Copy each line below that contains "prompts".

┄┄┄┄┄┄┄┄┄┄┄┄┄┄┄┄┄┄┄┄

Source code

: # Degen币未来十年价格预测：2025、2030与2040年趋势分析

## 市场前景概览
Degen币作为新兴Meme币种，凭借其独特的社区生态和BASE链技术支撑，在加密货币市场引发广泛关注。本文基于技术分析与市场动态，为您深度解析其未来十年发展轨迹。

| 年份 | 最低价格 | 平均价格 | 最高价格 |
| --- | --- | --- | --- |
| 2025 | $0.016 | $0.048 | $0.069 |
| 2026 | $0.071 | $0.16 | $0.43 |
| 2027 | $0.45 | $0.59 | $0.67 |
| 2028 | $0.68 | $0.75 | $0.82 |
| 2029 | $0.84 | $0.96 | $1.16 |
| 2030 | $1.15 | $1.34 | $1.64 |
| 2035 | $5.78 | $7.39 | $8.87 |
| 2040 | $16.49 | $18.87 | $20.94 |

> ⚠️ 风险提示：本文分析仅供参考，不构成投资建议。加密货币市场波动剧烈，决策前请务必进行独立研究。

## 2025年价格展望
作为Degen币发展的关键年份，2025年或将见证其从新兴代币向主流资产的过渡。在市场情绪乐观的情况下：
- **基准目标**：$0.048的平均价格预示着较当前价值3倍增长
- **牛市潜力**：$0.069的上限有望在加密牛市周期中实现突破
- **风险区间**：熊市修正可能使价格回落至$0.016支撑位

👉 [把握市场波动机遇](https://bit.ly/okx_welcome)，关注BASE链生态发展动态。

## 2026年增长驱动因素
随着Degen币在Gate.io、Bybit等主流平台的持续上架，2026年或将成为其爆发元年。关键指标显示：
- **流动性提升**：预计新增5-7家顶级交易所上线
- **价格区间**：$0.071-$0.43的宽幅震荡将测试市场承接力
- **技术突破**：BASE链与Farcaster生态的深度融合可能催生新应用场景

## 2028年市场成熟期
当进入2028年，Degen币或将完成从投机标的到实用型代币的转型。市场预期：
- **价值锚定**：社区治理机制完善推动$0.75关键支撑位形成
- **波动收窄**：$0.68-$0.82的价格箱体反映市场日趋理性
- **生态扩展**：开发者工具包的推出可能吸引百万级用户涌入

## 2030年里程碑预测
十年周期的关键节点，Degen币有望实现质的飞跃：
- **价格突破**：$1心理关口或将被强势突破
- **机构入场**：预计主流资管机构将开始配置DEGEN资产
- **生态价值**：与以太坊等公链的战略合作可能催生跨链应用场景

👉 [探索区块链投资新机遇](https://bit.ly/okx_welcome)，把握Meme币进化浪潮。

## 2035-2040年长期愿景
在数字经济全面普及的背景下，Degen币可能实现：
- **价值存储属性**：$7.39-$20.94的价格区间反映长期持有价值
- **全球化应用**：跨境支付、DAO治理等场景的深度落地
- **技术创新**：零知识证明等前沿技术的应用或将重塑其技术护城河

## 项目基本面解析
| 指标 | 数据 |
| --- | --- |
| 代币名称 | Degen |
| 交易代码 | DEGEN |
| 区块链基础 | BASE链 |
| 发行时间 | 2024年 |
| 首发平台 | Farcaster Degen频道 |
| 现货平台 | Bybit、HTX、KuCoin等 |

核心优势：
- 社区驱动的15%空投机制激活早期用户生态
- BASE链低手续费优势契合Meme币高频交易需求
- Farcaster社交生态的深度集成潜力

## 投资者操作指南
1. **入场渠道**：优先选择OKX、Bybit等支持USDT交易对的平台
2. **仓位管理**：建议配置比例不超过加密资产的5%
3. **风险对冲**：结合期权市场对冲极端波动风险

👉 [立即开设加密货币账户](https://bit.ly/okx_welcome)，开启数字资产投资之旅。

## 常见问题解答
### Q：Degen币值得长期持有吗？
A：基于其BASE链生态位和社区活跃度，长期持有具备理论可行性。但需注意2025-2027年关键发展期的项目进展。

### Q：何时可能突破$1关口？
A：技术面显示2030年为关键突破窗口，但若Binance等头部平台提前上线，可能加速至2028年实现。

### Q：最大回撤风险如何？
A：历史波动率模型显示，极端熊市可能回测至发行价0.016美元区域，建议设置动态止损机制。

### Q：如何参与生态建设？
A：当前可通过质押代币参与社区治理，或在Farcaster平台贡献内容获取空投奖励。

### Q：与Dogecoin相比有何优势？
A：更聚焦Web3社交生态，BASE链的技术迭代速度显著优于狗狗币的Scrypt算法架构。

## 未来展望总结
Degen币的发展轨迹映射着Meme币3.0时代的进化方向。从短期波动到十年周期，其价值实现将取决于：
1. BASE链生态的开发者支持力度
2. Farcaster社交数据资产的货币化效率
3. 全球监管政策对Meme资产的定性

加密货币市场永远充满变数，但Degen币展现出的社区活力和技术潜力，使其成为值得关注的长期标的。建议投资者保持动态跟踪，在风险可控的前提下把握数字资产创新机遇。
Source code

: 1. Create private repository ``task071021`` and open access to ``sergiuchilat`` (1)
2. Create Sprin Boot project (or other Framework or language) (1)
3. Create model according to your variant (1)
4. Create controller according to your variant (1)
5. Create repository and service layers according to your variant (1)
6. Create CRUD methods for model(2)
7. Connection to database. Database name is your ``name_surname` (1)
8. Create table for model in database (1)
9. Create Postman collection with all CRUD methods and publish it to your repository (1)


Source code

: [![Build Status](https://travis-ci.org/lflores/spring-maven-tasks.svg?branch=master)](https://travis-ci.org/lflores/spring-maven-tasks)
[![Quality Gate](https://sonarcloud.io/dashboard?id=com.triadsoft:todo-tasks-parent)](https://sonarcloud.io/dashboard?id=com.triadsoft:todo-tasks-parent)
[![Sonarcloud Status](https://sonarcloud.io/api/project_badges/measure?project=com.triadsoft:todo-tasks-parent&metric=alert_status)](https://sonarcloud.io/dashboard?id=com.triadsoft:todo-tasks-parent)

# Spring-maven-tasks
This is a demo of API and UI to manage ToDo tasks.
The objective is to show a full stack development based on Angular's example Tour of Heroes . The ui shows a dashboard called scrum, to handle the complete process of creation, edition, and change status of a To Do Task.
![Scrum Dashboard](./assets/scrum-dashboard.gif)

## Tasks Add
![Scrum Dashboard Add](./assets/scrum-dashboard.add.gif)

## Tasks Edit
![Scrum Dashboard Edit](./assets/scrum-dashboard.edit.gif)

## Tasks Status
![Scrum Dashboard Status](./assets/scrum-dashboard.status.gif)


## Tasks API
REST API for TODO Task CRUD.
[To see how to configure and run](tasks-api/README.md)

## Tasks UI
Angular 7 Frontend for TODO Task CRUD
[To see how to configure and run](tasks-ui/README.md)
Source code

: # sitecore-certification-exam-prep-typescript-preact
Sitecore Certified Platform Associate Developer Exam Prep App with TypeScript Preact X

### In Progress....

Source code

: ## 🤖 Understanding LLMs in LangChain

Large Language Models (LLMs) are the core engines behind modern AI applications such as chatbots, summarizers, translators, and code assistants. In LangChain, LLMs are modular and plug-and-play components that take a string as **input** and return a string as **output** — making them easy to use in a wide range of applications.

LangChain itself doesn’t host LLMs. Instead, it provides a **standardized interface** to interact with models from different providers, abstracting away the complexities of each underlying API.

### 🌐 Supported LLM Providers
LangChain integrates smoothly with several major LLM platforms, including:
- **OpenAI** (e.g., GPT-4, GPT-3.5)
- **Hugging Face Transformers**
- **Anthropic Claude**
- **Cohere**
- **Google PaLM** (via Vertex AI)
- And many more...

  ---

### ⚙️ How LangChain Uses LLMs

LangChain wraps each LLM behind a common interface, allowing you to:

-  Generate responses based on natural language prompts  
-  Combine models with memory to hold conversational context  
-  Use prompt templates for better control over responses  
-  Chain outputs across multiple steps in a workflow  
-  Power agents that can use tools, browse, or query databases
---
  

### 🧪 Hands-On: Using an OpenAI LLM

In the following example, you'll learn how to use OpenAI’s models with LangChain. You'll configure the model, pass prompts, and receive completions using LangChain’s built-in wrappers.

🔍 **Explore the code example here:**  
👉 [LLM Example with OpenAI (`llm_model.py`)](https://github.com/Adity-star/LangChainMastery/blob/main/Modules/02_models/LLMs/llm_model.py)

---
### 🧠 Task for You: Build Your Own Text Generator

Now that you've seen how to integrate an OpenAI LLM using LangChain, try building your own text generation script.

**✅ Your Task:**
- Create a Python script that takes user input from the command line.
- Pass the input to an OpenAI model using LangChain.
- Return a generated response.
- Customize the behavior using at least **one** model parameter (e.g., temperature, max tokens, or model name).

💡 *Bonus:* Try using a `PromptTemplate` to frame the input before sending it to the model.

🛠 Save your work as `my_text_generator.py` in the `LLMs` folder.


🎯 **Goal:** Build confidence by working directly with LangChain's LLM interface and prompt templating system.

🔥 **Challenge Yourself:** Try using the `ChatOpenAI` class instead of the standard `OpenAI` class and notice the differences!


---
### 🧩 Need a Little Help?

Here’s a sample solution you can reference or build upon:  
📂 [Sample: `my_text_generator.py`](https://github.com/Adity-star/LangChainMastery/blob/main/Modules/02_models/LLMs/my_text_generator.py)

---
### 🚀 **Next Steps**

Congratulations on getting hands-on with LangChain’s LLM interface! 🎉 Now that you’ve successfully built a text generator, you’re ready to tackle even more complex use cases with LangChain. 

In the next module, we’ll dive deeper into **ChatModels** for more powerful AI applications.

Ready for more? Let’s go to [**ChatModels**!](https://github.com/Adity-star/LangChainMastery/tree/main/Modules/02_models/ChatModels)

┄┄┄┄┄┄┄┄┄┄┄┄┄┄┄┄┄┄┄┄

Answer area:
-  Generate responses based on natural language prompts  
In the following example, you'll learn how to use OpenAI’s models with LangChain. You'll configure the model, pass prompts, and receive completions using LangChain’s built-in wrappers.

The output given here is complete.